You can also inject a fake transport to test the probe's normalization logic without a live server:

import asyncio
from langclaw.testing import probe

class FakeTransport:
    def __init__(self, frames): self.frames = frames
    async def open(self): ...
    async def close(self): ...
    async def send_turn(self, content, *, agent=None): ...
    async def receive(self):
        for f in self.frames: yield f

async def main():
    events = await probe("hi", transport=FakeTransport([
        {"type": "ai_chunk", "content": "Hel"},
        {"type": "ai_chunk", "content": "lo"},
        {"type": "ai_stream_end"},
    ]))
    assert events[-1].type == "ai"
    assert events[-1].content == "Hello"
    assert events[-1].is_final

asyncio.run(main())

ProbeEvent

Every turn returns a list[ProbeEvent]:

Field Values Notes
type ai · ai_chunk · tool_progress · tool_result · command · error
content str
is_final bool True on the terminal event of the turn
metadata dict tool, tool_call_id, args, … for tool events
raw dict The original frame, unmodified

ai_chunk deltas stream individually and are assembled into a single final ai event on ai_stream_end. Assert on the stream or the assembled answer — both are there:

chunks = [e for e in events if e.type == "ai_chunk"]
answer = final_text(events)   # assembled final text

final_text(events) — assembled answer string. format_events(events) — labeled lines, same format the CLI prints.

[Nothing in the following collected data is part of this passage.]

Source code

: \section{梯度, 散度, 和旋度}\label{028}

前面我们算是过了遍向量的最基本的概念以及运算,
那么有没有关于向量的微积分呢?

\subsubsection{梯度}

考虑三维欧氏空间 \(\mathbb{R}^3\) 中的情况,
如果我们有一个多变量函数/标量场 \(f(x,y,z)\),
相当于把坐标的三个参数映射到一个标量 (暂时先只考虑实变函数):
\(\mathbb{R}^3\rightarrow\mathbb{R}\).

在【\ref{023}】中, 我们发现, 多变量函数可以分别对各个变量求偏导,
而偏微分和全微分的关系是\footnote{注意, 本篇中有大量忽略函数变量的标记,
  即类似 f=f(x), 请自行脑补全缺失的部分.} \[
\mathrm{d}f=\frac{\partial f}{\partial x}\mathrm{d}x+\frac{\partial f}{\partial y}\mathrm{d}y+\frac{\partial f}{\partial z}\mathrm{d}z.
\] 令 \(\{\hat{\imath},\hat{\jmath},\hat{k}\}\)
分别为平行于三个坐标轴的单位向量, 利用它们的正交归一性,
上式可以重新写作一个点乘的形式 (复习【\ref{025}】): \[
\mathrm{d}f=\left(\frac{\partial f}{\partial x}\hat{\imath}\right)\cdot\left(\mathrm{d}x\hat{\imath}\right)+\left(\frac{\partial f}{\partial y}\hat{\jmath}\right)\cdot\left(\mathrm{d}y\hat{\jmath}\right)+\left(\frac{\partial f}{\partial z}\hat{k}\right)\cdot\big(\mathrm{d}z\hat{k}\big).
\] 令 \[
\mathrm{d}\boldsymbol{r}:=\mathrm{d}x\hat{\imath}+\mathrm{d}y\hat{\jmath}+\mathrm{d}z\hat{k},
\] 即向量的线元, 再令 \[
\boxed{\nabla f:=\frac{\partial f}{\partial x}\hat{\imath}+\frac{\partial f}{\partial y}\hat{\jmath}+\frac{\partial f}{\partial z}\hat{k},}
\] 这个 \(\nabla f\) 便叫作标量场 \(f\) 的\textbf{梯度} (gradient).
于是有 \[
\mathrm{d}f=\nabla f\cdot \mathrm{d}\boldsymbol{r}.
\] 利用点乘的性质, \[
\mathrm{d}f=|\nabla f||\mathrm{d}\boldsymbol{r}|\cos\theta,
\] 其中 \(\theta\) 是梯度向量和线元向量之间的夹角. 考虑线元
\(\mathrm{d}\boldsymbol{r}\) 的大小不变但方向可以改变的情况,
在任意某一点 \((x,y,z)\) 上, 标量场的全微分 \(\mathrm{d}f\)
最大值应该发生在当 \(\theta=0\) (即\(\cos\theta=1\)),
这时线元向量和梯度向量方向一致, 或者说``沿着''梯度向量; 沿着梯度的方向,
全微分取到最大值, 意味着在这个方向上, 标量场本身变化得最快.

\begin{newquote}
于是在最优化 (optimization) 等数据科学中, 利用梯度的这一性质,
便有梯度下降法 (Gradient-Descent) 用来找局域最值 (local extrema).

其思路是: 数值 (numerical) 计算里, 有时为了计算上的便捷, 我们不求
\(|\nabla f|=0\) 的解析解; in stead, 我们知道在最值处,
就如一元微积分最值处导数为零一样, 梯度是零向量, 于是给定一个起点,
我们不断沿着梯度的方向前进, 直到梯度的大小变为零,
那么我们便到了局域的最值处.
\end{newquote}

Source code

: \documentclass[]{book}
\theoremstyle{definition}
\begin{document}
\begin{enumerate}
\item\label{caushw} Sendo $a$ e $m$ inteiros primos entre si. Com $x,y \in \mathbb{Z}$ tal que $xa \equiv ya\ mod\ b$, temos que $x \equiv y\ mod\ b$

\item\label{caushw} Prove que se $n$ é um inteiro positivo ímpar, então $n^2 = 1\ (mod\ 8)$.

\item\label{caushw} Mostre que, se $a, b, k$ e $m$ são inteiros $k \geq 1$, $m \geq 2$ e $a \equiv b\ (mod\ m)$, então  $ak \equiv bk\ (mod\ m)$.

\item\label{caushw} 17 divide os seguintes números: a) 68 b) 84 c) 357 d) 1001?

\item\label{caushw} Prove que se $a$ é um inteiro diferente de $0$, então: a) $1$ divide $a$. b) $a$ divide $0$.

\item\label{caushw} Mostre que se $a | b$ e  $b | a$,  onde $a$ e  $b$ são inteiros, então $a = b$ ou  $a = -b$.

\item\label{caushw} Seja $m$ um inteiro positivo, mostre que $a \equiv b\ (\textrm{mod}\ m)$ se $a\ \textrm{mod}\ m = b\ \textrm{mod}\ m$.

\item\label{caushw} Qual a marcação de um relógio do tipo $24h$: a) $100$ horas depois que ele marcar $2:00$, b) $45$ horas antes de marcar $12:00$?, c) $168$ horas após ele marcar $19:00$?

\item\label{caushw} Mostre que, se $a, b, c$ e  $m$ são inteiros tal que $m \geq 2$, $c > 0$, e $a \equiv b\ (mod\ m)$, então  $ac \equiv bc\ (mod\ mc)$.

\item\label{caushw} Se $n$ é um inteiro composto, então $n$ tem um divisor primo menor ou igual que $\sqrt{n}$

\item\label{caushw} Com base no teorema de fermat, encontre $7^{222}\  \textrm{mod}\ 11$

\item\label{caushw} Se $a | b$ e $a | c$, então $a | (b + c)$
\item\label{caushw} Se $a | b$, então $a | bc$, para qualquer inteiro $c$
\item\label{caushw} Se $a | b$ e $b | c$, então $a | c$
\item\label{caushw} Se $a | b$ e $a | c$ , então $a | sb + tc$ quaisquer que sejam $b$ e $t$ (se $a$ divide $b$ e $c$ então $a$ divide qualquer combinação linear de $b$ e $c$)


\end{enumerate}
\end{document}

What --probe does differently from a normal gateway

langclaw gateway --probe forces every channel except WebSocket off at the assembly seam — your .env and config files are never touched. This means:

  • No Telegram bot polling, no Discord connection, no Slack socket
  • Probe traffic is isolated from live users
  • Safe to run in CI alongside a production bot

Transports

Transport Install When to use
WebSocketProbeTransport langclaw[websocket] (included by default) Feature testing, CI — ~95% of use
TelegramProbeTransport langclaw[telegram-e2e] Smoke-test Telegram-specific rendering (Markdown, chunking, tool-progress formatting)

The Telegram transport needs a user account (not a bot) — a bot can't DM another bot. A one-time human login mints a TELETHON_SESSION string stored in env. Because there's no stream-end signal over MTProto, turn completion is idle-timeout based — use it for occasional smoke tests, not per-feature CI.


Honest limits

  • The probe does not start or manage the gateway lifecycle — you start it explicitly.
  • The WebSocket transport needs langclaw[websocket] (included in the base install).
  • Telegram transport: langclaw[telegram-e2e] + TELEGRAM_API_ID, TELEGRAM_API_HASH, TELETHON_SESSION in env.
  • Per-turn timeout defaults to 60 s. On expiry the probe appends a terminal error event and returns — it never hangs.